COMMUNITY PARTNERSHIPS TO IMPLEMENT UPSTREAM APPROACHES
Homeless Persons’ Health Project (HPHP)
Homeless Persons’ Health Project (HPHP) is a primary care medical clinic serving the homeless and low-income populations. HPHP administers Healing the Streets, which serves the homeless and low-income community through a mobile health van.
This community partnership enables CareTeam Integrated Services (CTIS) to help overcome the barrier of transportation when obtaining healthcare services, as well as aiding the cost burden of health care.
Front Street specializes in behavioral health and provide services such as housing and mental health support.
Community partnerships like these enable CTIS to address social determinants of health such as lack of affordable housing and mental health care.
Downtown Streets Team
Downtown Streets Team is made up of people experiencing homelessness working to improve the community through environmental efforts, and in return they receive case management, vouchers, etc.

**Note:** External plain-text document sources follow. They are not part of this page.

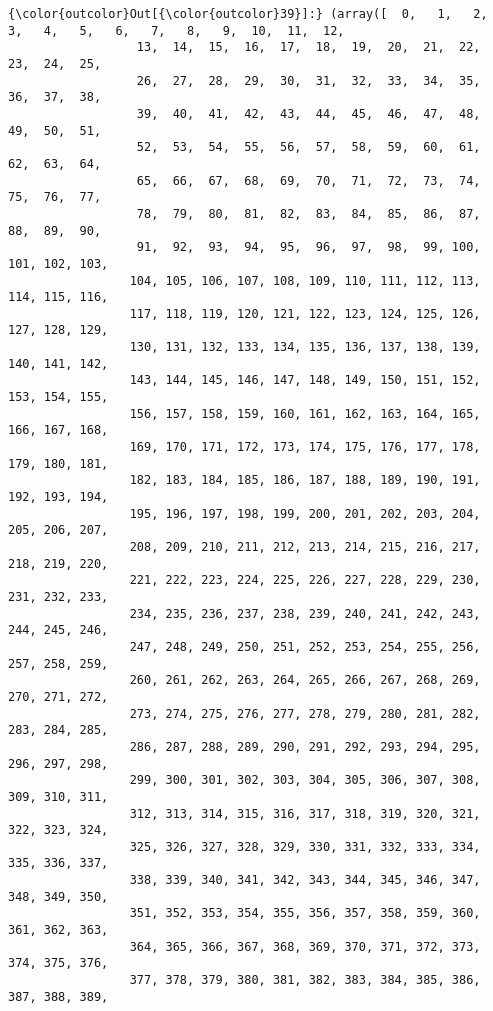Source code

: \documentclass[11pt]{article}
\begin{document}
\begin{Verbatim}[commandchars=\\\{\}]
{\color{outcolor}Out[{\color{outcolor}39}]:} (array([  0,   1,   2,   3,   4,   5,   6,   7,   8,   9,  10,  11,  12,
                  13,  14,  15,  16,  17,  18,  19,  20,  21,  22,  23,  24,  25,
                  26,  27,  28,  29,  30,  31,  32,  33,  34,  35,  36,  37,  38,
                  39,  40,  41,  42,  43,  44,  45,  46,  47,  48,  49,  50,  51,
                  52,  53,  54,  55,  56,  57,  58,  59,  60,  61,  62,  63,  64,
                  65,  66,  67,  68,  69,  70,  71,  72,  73,  74,  75,  76,  77,
                  78,  79,  80,  81,  82,  83,  84,  85,  86,  87,  88,  89,  90,
                  91,  92,  93,  94,  95,  96,  97,  98,  99, 100, 101, 102, 103,
                 104, 105, 106, 107, 108, 109, 110, 111, 112, 113, 114, 115, 116,
                 117, 118, 119, 120, 121, 122, 123, 124, 125, 126, 127, 128, 129,
                 130, 131, 132, 133, 134, 135, 136, 137, 138, 139, 140, 141, 142,
                 143, 144, 145, 146, 147, 148, 149, 150, 151, 152, 153, 154, 155,
                 156, 157, 158, 159, 160, 161, 162, 163, 164, 165, 166, 167, 168,
                 169, 170, 171, 172, 173, 174, 175, 176, 177, 178, 179, 180, 181,
                 182, 183, 184, 185, 186, 187, 188, 189, 190, 191, 192, 193, 194,
                 195, 196, 197, 198, 199, 200, 201, 202, 203, 204, 205, 206, 207,
                 208, 209, 210, 211, 212, 213, 214, 215, 216, 217, 218, 219, 220,
                 221, 222, 223, 224, 225, 226, 227, 228, 229, 230, 231, 232, 233,
                 234, 235, 236, 237, 238, 239, 240, 241, 242, 243, 244, 245, 246,
                 247, 248, 249, 250, 251, 252, 253, 254, 255, 256, 257, 258, 259,
                 260, 261, 262, 263, 264, 265, 266, 267, 268, 269, 270, 271, 272,
                 273, 274, 275, 276, 277, 278, 279, 280, 281, 282, 283, 284, 285,
                 286, 287, 288, 289, 290, 291, 292, 293, 294, 295, 296, 297, 298,
                 299, 300, 301, 302, 303, 304, 305, 306, 307, 308, 309, 310, 311,
                 312, 313, 314, 315, 316, 317, 318, 319, 320, 321, 322, 323, 324,
                 325, 326, 327, 328, 329, 330, 331, 332, 333, 334, 335, 336, 337,
                 338, 339, 340, 341, 342, 343, 344, 345, 346, 347, 348, 349, 350,
                 351, 352, 353, 354, 355, 356, 357, 358, 359, 360, 361, 362, 363,
                 364, 365, 366, 367, 368, 369, 370, 371, 372, 373, 374, 375, 376,
                 377, 378, 379, 380, 381, 382, 383, 384, 385, 386, 387, 388, 389,

\end{Verbatim}
\end{document}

CTIS and SSP partners with environmental agencies to address the environmental determinants of health and to remove improperly discarded syringe litter.

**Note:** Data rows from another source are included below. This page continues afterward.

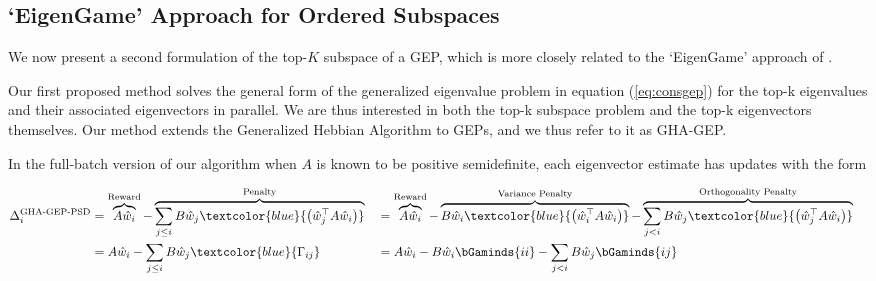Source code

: \subsection{`EigenGame' Approach for Ordered Subspaces}\label{sec:gep-eg-formulation}

We now present a second formulation of the top-$K$ subspace of a GEP, which is more closely related to the `EigenGame' approach of \cite{gemp20,gemp2021}.

Our first proposed method solves the general form of the generalized eigenvalue problem in equation (\ref{eq:consgep}) for the top-k eigenvalues and their associated eigenvectors in parallel. We are thus interested in both the top-k subspace problem and the top-k eigenvectors themselves. Our method extends the Generalized Hebbian Algorithm to GEPs, and we thus refer to it as GHA-GEP.

In the full-batch version of our algorithm when $A$ is known to be positive semidefinite, each eigenvector estimate has updates with the form

\begin{align}
    \Delta_{i}^{\text{GHA-GEP-PSD}}
    &=
    \overbrace{A \hat{w}_{i}}^{\text{Reward}} - \overbrace{\sum_{j \leq i}B\hat{w}_{j}\textcolor{blue}{\left(\hat{w}_{j}^{\top} A \hat{w}_{i}\right)}}^{\text{Penalty}}
    &&=
    \overbrace{A \hat{w}_{i}}^{\text{Reward}} - \overbrace{B\hat{w}_{i}\textcolor{blue}{\left(\hat{w}_{i}^{\top} A \hat{w}_{i}\right)}}^{\text{Variance Penalty}} - \overbrace{\sum_{j < i}B\hat{w}_{j}\textcolor{blue}{\left(\hat{w}_{j}^{\top} A \hat{w}_{i}\right)}}^{\text{Orthogonality Penalty}} & \nonumber\\
    &=A \hat{w}_{i} - \sum_{j \leq i}B\hat{w}_{j}\textcolor{blue}{\Gamma_{ij}}
    &&=
    A \hat{w}_{i} - B\hat{w}_{i}\bGaminds{ii} - \sum_{j < i}B\hat{w}_{j}\bGaminds{ij}&
    \label{eq:psdupdate}
\end{align}

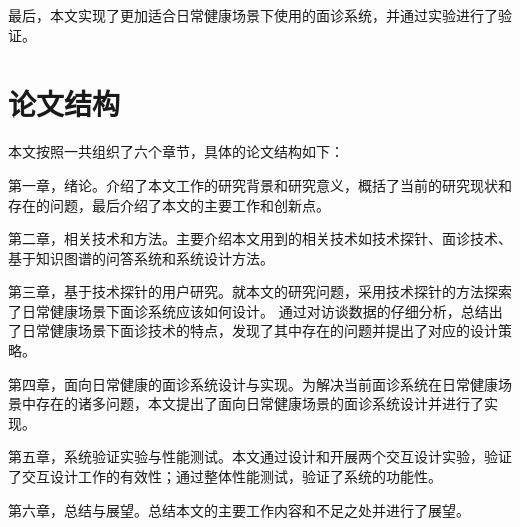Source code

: 最后，本文实现了更加适合日常健康场景下使用的面诊系统，并通过实验进行了验证。




\section{论文结构}
本文按照一共组织了六个章节，具体的论文结构如下：

第一章，绪论。介绍了本文工作的研究背景和研究意义，概括了当前的研究现状和存在的问题，最后介绍了本文的主要工作和创新点。

第二章，相关技术和方法。主要介绍本文用到的相关技术如技术探针、面诊技术、基于知识图谱的问答系统和系统设计方法。

第三章，基于技术探针的用户研究。就本文的研究问题，采用技术探针的方法探索了日常健康场景下面诊系统应该如何设计。
通过对访谈数据的仔细分析，总结出了日常健康场景下面诊技术的特点，发现了其中存在的问题并提出了对应的设计策略。

第四章，面向日常健康的面诊系统设计与实现。为解决当前面诊系统在日常健康场景中存在的诸多问题，本文提出了面向日常健康场景的面诊系统设计并进行了实现。

第五章，系统验证实验与性能测试。本文通过设计和开展两个交互设计实验，验证了交互设计工作的有效性；通过整体性能测试，验证了系统的功能性。

第六章，总结与展望。总结本文的主要工作内容和不足之处并进行了展望。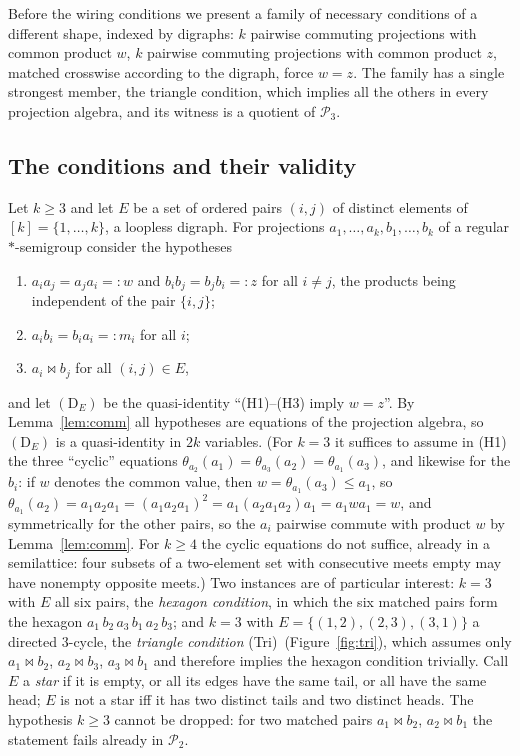 \documentclass[11pt]{amsart}
\theoremstyle{definition}
\renewcommand{\P}{\mathcal{P}}      %
\newcommand{\mt}{\bowtie}      %
\newcommand{\Tri}{\textup{(Tri)}}
\begin{document}
Before the wiring conditions we present a family of necessary conditions of a different shape, indexed by digraphs: $k$ pairwise commuting projections with common product $w$, $k$ pairwise commuting projections with common product $z$, matched crosswise according to the digraph, force $w=z$. The family has a single strongest member, the triangle condition, which implies all the others in every projection algebra, and its witness is a quotient of $\P_3$.

\subsection{The conditions and their validity}\label{subsec:DE}

Let $k\ge3$ and let $E$ be a set of ordered pairs $(i,j)$ of distinct elements of $[k]=\{1,\dots,k\}$, a loopless digraph. For projections $a_1,\dots,a_k,b_1,\dots,b_k$ of a regular $*$-semigroup consider the hypotheses
\begin{enumerate}[label=\textup{(H\arabic*)},leftmargin=3em,nosep]
\item $a_ia_j=a_ja_i=:w$ and $b_ib_j=b_jb_i=:z$ for all $i\ne j$, the products being independent of the pair $\{i,j\}$;
\item $a_ib_i=b_ia_i=:m_i$ for all $i$;
\item $a_i\mt b_j$ for all $(i,j)\in E$,
\end{enumerate}
and let $(\mathrm D_E)$ be the quasi-identity ``(H1)--(H3) imply $w=z$''. By Lemma~\ref{lem:comm} all hypotheses are equations of the projection algebra, so $(\mathrm D_E)$ is a quasi-identity in $2k$ variables. (For $k=3$ it suffices to assume in (H1) the three ``cyclic'' equations $\theta_{a_2}(a_1)=\theta_{a_3}(a_2)=\theta_{a_1}(a_3)$, and likewise for the $b_i$: if $w$ denotes the common value, then $w=\theta_{a_1}(a_3)\le a_1$, so $\theta_{a_1}(a_2)=a_1a_2a_1=(a_1a_2a_1)^2=a_1(a_2a_1a_2)a_1=a_1wa_1=w$, and symmetrically for the other pairs, so the $a_i$ pairwise commute with product $w$ by Lemma~\ref{lem:comm}. For $k\ge4$ the cyclic equations do not suffice, already in a semilattice: four subsets of a two-element set with consecutive meets empty may have nonempty opposite meets.) Two instances are of particular interest: $k=3$ with $E$ all six pairs, the \emph{hexagon condition}, in which the six matched pairs form the hexagon $a_1\,b_2\,a_3\,b_1\,a_2\,b_3$; and $k=3$ with $E=\{(1,2),(2,3),(3,1)\}$ a directed $3$-cycle, the \emph{triangle condition} \Tri\ (Figure~\ref{fig:tri}), which assumes only $a_1\mt b_2$, $a_2\mt b_3$, $a_3\mt b_1$ and therefore implies the hexagon condition trivially. Call $E$ a \emph{star} if it is empty, or all its edges have the same tail, or all have the same head; $E$ is not a star iff it has two distinct tails and two distinct heads. The hypothesis $k\ge3$ cannot be dropped: for two matched pairs $a_1\mt b_2$, $a_2\mt b_1$ the statement fails already in $\P_2$.
\end{document}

During my experience working under CTIS, staff hired individuals that have a history of drug use and/or have been unhoused to do outreach education and conduct in-depth interviews with PWUD in Watsonville. The staff was able to overcome major barriers to employment such as one of the individuals not having a social security number. Published by the Brandeis University Heller School for Social Policy and Management, Upstream Opportunities for Reducing the Harm of Alcohol and Drug Use, conveys “employment training, services, and support targeted at chronic drug users leads to attacking a root cause of chronic drug use and addiction”. CTIS has managed to go beyond providing safer drug supplies and focus on the multitude of structural barriers and social determinants that drive individuals to engage in drug use. During my account of this in my field notes, I recorded conversation between two of the staff members which conveyed the following, "[staff member] also thinks [the new hires with lived experience] will help understand what the ‘physical, structural, behavioral, cultural barriers are to accessing clean syringes and properly disposing of used ones’. [Staff member] said that getting people with lived experience is definitely key to success for their programming” (Field Notes, Tuesday November 1st).